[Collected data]
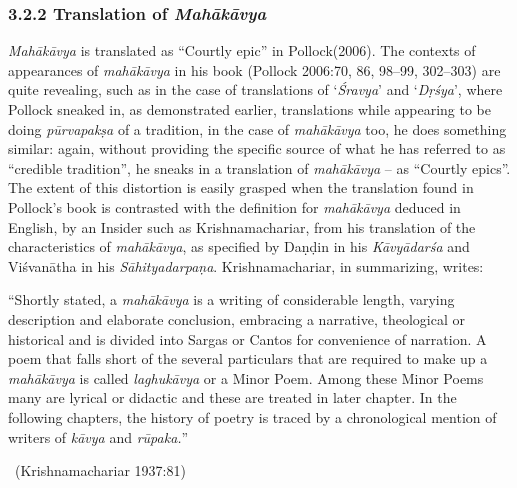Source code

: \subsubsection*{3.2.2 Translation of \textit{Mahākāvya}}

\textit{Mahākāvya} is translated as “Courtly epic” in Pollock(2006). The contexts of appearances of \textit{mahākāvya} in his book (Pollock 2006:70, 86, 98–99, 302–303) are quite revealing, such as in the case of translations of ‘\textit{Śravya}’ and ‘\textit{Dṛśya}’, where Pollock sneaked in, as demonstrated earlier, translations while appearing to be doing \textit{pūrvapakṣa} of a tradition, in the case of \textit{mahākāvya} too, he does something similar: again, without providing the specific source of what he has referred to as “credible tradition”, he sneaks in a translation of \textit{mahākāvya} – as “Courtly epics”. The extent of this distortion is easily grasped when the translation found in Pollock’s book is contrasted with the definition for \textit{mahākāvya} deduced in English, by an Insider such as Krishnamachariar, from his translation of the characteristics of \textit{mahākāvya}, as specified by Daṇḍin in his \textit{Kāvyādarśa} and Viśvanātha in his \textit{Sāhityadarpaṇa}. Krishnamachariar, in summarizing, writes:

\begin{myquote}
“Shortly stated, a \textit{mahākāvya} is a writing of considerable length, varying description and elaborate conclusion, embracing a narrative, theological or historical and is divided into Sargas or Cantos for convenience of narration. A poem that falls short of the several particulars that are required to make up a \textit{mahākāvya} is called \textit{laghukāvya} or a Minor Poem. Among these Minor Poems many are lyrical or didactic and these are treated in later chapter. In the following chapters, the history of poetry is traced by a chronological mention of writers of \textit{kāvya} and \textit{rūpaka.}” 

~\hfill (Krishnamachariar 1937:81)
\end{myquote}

▶ **PROBLEM DETAILS**: Apart from the pictures, which are to be omitted, every record must be transcribed exactly.

▶ **SOLUTION TO THIS EXERCISE**:
Source code

: \subsubsection*{3.2.2 Translation of \textit{Mahākāvya}}

\textit{Mahākāvya} is translated as “Courtly epic” in Pollock(2006). The contexts of appearances of \textit{mahākāvya} in his book (Pollock 2006:70, 86, 98–99, 302–303) are quite revealing, such as in the case of translations of ‘\textit{Śravya}’ and ‘\textit{Dṛśya}’, where Pollock sneaked in, as demonstrated earlier, translations while appearing to be doing \textit{pūrvapakṣa} of a tradition, in the case of \textit{mahākāvya} too, he does something similar: again, without providing the specific source of what he has referred to as “credible tradition”, he sneaks in a translation of \textit{mahākāvya} – as “Courtly epics”. The extent of this distortion is easily grasped when the translation found in Pollock’s book is contrasted with the definition for \textit{mahākāvya} deduced in English, by an Insider such as Krishnamachariar, from his translation of the characteristics of \textit{mahākāvya}, as specified by Daṇḍin in his \textit{Kāvyādarśa} and Viśvanātha in his \textit{Sāhityadarpaṇa}. Krishnamachariar, in summarizing, writes:

\begin{myquote}
“Shortly stated, a \textit{mahākāvya} is a writing of considerable length, varying description and elaborate conclusion, embracing a narrative, theological or historical and is divided into Sargas or Cantos for convenience of narration. A poem that falls short of the several particulars that are required to make up a \textit{mahākāvya} is called \textit{laghukāvya} or a Minor Poem. Among these Minor Poems many are lyrical or didactic and these are treated in later chapter. In the following chapters, the history of poetry is traced by a chronological mention of writers of \textit{kāvya} and \textit{rūpaka.}” 

~\hfill (Krishnamachariar 1937:81)
\end{myquote}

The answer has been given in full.